Prompt:
Each record below must come back exactly as written; its pictures must not.

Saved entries
====

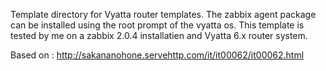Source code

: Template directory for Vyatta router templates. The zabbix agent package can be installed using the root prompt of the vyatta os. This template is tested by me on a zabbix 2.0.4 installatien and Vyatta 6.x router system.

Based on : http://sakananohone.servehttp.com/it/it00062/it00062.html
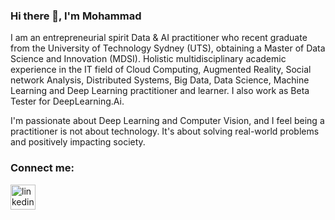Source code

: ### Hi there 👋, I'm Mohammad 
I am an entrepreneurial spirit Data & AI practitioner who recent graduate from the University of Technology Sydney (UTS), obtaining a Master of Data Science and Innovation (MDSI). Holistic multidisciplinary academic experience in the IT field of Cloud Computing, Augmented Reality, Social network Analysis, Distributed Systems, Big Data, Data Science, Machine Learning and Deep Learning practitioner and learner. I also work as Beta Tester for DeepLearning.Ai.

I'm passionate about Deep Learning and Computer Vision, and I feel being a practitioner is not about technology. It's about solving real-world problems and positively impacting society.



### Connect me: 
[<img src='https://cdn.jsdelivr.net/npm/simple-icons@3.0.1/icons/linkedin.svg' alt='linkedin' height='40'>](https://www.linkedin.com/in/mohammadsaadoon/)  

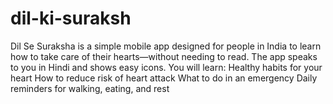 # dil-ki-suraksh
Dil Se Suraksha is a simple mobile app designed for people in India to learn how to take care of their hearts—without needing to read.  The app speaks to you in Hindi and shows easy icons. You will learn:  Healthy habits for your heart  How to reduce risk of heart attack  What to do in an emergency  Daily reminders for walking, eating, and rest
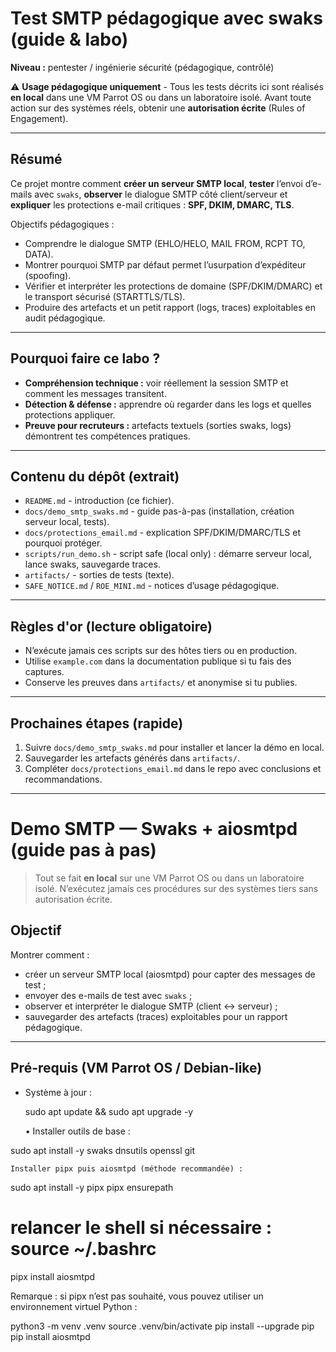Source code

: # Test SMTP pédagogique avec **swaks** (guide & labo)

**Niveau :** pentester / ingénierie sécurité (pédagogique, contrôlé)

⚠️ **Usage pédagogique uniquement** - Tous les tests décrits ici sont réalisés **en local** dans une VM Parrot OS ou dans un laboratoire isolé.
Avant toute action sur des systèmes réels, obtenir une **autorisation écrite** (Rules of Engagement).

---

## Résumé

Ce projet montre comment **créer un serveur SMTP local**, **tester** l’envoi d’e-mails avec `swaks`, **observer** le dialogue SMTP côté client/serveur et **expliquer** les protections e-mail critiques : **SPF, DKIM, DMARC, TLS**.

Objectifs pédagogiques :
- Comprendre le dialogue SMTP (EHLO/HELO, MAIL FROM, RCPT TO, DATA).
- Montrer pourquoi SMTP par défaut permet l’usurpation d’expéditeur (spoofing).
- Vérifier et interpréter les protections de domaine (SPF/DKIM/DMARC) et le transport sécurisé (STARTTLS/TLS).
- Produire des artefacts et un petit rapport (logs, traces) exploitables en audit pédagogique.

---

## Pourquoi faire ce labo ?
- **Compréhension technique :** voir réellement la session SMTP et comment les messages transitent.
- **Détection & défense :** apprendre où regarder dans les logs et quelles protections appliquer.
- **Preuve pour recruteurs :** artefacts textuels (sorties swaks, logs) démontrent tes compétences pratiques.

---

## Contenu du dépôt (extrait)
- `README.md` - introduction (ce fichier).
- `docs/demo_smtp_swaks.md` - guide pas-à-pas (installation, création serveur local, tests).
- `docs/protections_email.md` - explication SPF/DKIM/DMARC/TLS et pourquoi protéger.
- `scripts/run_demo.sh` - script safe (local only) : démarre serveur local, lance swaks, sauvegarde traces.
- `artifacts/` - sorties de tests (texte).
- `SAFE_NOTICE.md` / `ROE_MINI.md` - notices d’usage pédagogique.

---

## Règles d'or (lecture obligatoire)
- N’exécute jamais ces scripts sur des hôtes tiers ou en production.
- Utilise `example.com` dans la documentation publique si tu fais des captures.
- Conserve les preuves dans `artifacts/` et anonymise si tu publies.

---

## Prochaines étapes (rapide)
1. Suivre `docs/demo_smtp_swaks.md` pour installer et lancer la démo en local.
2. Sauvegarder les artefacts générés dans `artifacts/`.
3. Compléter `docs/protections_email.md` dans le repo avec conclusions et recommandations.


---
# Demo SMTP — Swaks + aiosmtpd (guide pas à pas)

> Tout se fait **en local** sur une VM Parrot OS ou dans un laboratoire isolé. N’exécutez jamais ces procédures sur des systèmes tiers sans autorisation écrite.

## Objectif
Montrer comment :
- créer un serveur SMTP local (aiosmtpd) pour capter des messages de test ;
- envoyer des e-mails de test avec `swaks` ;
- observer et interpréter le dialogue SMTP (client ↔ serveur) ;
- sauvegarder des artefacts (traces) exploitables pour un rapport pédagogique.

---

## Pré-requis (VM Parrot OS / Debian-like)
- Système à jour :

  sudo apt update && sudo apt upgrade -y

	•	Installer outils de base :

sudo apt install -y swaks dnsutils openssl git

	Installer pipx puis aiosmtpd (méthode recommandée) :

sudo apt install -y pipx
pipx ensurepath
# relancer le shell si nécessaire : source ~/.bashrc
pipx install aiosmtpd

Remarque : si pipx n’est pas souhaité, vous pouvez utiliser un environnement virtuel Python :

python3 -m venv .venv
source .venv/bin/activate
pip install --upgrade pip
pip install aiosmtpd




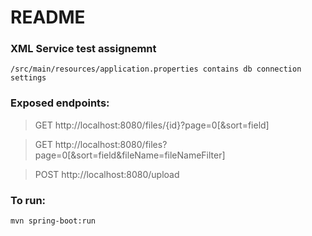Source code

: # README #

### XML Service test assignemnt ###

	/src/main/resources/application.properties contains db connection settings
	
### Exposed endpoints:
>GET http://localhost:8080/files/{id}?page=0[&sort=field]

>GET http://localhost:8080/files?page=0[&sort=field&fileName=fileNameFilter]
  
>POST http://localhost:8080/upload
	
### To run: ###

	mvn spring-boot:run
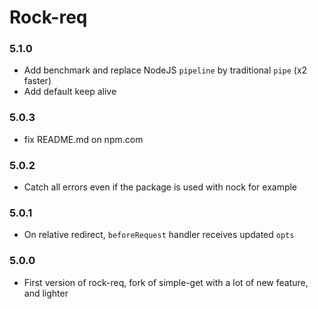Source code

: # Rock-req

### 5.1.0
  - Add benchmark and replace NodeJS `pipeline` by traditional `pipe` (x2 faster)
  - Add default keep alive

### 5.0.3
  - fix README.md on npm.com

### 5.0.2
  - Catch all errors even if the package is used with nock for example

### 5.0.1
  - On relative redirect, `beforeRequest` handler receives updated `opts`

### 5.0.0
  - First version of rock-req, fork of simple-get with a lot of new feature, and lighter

====

Finished task:
Source code

: Template directory for Vyatta router templates. The zabbix agent package can be installed using the root prompt of the vyatta os. This template is tested by me on a zabbix 2.0.4 installatien and Vyatta 6.x router system.

Based on : http://sakananohone.servehttp.com/it/it00062/it00062.html
Source code

: ### Hi there 👋, I'm Mohammad 
I am an entrepreneurial spirit Data & AI practitioner who recent graduate from the University of Technology Sydney (UTS), obtaining a Master of Data Science and Innovation (MDSI). Holistic multidisciplinary academic experience in the IT field of Cloud Computing, Augmented Reality, Social network Analysis, Distributed Systems, Big Data, Data Science, Machine Learning and Deep Learning practitioner and learner. I also work as Beta Tester for DeepLearning.Ai.

I'm passionate about Deep Learning and Computer Vision, and I feel being a practitioner is not about technology. It's about solving real-world problems and positively impacting society.



### Connect me: 
[<img src='https://cdn.jsdelivr.net/npm/simple-icons@3.0.1/icons/linkedin.svg' alt='linkedin' height='40'>](https://www.linkedin.com/in/mohammadsaadoon/)  

 # dil-ki-suraksh
Dil Se Suraksha is a simple mobile app designed for people in India to learn how to take care of their hearts—without needing to read.  The app speaks to you in Hindi and shows easy icons. You will learn:  Healthy habits for your heart  How to reduce risk of heart attack  What to do in an emergency  Daily reminders for walking, eating, and rest
Source code

: # Test SMTP pédagogique avec **swaks** (guide & labo)

**Niveau :** pentester / ingénierie sécurité (pédagogique, contrôlé)

⚠️ **Usage pédagogique uniquement** - Tous les tests décrits ici sont réalisés **en local** dans une VM Parrot OS ou dans un laboratoire isolé.
Avant toute action sur des systèmes réels, obtenir une **autorisation écrite** (Rules of Engagement).

---

## Résumé

Ce projet montre comment **créer un serveur SMTP local**, **tester** l’envoi d’e-mails avec `swaks`, **observer** le dialogue SMTP côté client/serveur et **expliquer** les protections e-mail critiques : **SPF, DKIM, DMARC, TLS**.

Objectifs pédagogiques :
- Comprendre le dialogue SMTP (EHLO/HELO, MAIL FROM, RCPT TO, DATA).
- Montrer pourquoi SMTP par défaut permet l’usurpation d’expéditeur (spoofing).
- Vérifier et interpréter les protections de domaine (SPF/DKIM/DMARC) et le transport sécurisé (STARTTLS/TLS).
- Produire des artefacts et un petit rapport (logs, traces) exploitables en audit pédagogique.

---

## Pourquoi faire ce labo ?
- **Compréhension technique :** voir réellement la session SMTP et comment les messages transitent.
- **Détection & défense :** apprendre où regarder dans les logs et quelles protections appliquer.
- **Preuve pour recruteurs :** artefacts textuels (sorties swaks, logs) démontrent tes compétences pratiques.

---

## Contenu du dépôt (extrait)
- `README.md` - introduction (ce fichier).
- `docs/demo_smtp_swaks.md` - guide pas-à-pas (installation, création serveur local, tests).
- `docs/protections_email.md` - explication SPF/DKIM/DMARC/TLS et pourquoi protéger.
- `scripts/run_demo.sh` - script safe (local only) : démarre serveur local, lance swaks, sauvegarde traces.
- `artifacts/` - sorties de tests (texte).
- `SAFE_NOTICE.md` / `ROE_MINI.md` - notices d’usage pédagogique.

---

## Règles d'or (lecture obligatoire)
- N’exécute jamais ces scripts sur des hôtes tiers ou en production.
- Utilise `example.com` dans la documentation publique si tu fais des captures.
- Conserve les preuves dans `artifacts/` et anonymise si tu publies.

---

## Prochaines étapes (rapide)
1. Suivre `docs/demo_smtp_swaks.md` pour installer et lancer la démo en local.
2. Sauvegarder les artefacts générés dans `artifacts/`.
3. Compléter `docs/protections_email.md` dans le repo avec conclusions et recommandations.


---
# Demo SMTP — Swaks + aiosmtpd (guide pas à pas)

> Tout se fait **en local** sur une VM Parrot OS ou dans un laboratoire isolé. N’exécutez jamais ces procédures sur des systèmes tiers sans autorisation écrite.

## Objectif
Montrer comment :
- créer un serveur SMTP local (aiosmtpd) pour capter des messages de test ;
- envoyer des e-mails de test avec `swaks` ;
- observer et interpréter le dialogue SMTP (client ↔ serveur) ;
- sauvegarder des artefacts (traces) exploitables pour un rapport pédagogique.

---

## Pré-requis (VM Parrot OS / Debian-like)
- Système à jour :

  sudo apt update && sudo apt upgrade -y

	•	Installer outils de base :

sudo apt install -y swaks dnsutils openssl git

	Installer pipx puis aiosmtpd (méthode recommandée) :

sudo apt install -y pipx
pipx ensurepath
# relancer le shell si nécessaire : source ~/.bashrc
pipx install aiosmtpd

Remarque : si pipx n’est pas souhaité, vous pouvez utiliser un environnement virtuel Python :

python3 -m venv .venv
source .venv/bin/activate
pip install --upgrade pip
pip install aiosmtpd




Source code

: # README #

### XML Service test assignemnt ###

	/src/main/resources/application.properties contains db connection settings
	
### Exposed endpoints:
>GET http://localhost:8080/files/{id}?page=0[&sort=field]

>GET http://localhost:8080/files?page=0[&sort=field&fileName=fileNameFilter]
  
>POST http://localhost:8080/upload
	
### To run: ###

	mvn spring-boot:run
Source code

: # Rock-req

### 5.1.0
  - Add benchmark and replace NodeJS `pipeline` by traditional `pipe` (x2 faster)
  - Add default keep alive

### 5.0.3
  - fix README.md on npm.com

### 5.0.2
  - Catch all errors even if the package is used with nock for example

### 5.0.1
  - On relative redirect, `beforeRequest` handler receives updated `opts`

### 5.0.0
  - First version of rock-req, fork of simple-get with a lot of new feature, and lighter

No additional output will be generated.